Problem requirements
The answer must consist of each line below that contains the string "的扩展内存".

Data for this exercise
##############################

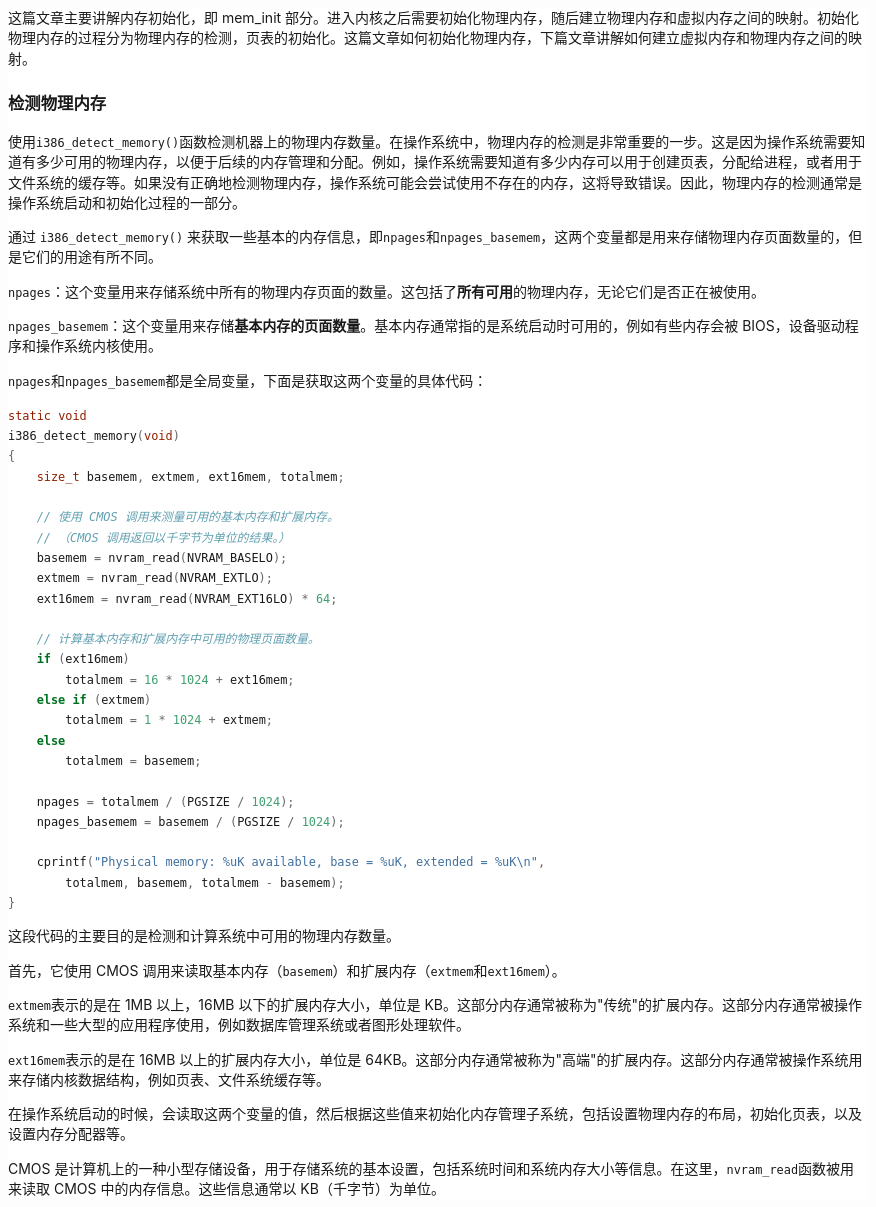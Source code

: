 这篇文章主要讲解内存初始化，即 mem_init 部分。进入内核之后需要初始化物理内存，随后建立物理内存和虚拟内存之间的映射。初始化物理内存的过程分为物理内存的检测，页表的初始化。这篇文章如何初始化物理内存，下篇文章讲解如何建立虚拟内存和物理内存之间的映射。

### 检测物理内存

使用`i386_detect_memory()`函数检测机器上的物理内存数量。在操作系统中，物理内存的检测是非常重要的一步。这是因为操作系统需要知道有多少可用的物理内存，以便于后续的内存管理和分配。例如，操作系统需要知道有多少内存可以用于创建页表，分配给进程，或者用于文件系统的缓存等。如果没有正确地检测物理内存，操作系统可能会尝试使用不存在的内存，这将导致错误。因此，物理内存的检测通常是操作系统启动和初始化过程的一部分。

通过 `i386_detect_memory()` 来获取一些基本的内存信息，即`npages`和`npages_basemem`，这两个变量都是用来存储物理内存页面数量的，但是它们的用途有所不同。

`npages`：这个变量用来存储系统中所有的物理内存页面的数量。这包括了**所有可用**的物理内存，无论它们是否正在被使用。

`npages_basemem`：这个变量用来存储**基本内存的页面数量**。基本内存通常指的是系统启动时可用的，例如有些内存会被 BIOS，设备驱动程序和操作系统内核使用。

`npages`和`npages_basemem`都是全局变量，下面是获取这两个变量的具体代码：

```c
static void
i386_detect_memory(void)
{
	size_t basemem, extmem, ext16mem, totalmem;

	// 使用 CMOS 调用来测量可用的基本内存和扩展内存。
	// （CMOS 调用返回以千字节为单位的结果。）
	basemem = nvram_read(NVRAM_BASELO);
	extmem = nvram_read(NVRAM_EXTLO);
	ext16mem = nvram_read(NVRAM_EXT16LO) * 64;

	// 计算基本内存和扩展内存中可用的物理页面数量。
	if (ext16mem)
		totalmem = 16 * 1024 + ext16mem;
	else if (extmem)
		totalmem = 1 * 1024 + extmem;
	else
		totalmem = basemem;

	npages = totalmem / (PGSIZE / 1024);
	npages_basemem = basemem / (PGSIZE / 1024);

	cprintf("Physical memory: %uK available, base = %uK, extended = %uK\n",
		totalmem, basemem, totalmem - basemem);
}
```

这段代码的主要目的是检测和计算系统中可用的物理内存数量。

首先，它使用 CMOS 调用来读取基本内存（`basemem`）和扩展内存（`extmem`和`ext16mem`）。

`extmem`表示的是在 1MB 以上，16MB 以下的扩展内存大小，单位是 KB。这部分内存通常被称为"传统"的扩展内存。这部分内存通常被操作系统和一些大型的应用程序使用，例如数据库管理系统或者图形处理软件。

`ext16mem`表示的是在 16MB 以上的扩展内存大小，单位是 64KB。这部分内存通常被称为"高端"的扩展内存。这部分内存通常被操作系统用来存储内核数据结构，例如页表、文件系统缓存等。

在操作系统启动的时候，会读取这两个变量的值，然后根据这些值来初始化内存管理子系统，包括设置物理内存的布局，初始化页表，以及设置内存分配器等。

CMOS 是计算机上的一种小型存储设备，用于存储系统的基本设置，包括系统时间和系统内存大小等信息。在这里，`nvram_read`函数被用来读取 CMOS 中的内存信息。这些信息通常以 KB（千字节）为单位。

##############################

Exercise response
`extmem`表示的是在 1MB 以上，16MB 以下的扩展内存大小，单位是 KB。这部分内存通常被称为"传统"的扩展内存。这部分内存通常被操作系统和一些大型的应用程序使用，例如数据库管理系统或者图形处理软件。
`ext16mem`表示的是在 16MB 以上的扩展内存大小，单位是 64KB。这部分内存通常被称为"高端"的扩展内存。这部分内存通常被操作系统用来存储内核数据结构，例如页表、文件系统缓存等。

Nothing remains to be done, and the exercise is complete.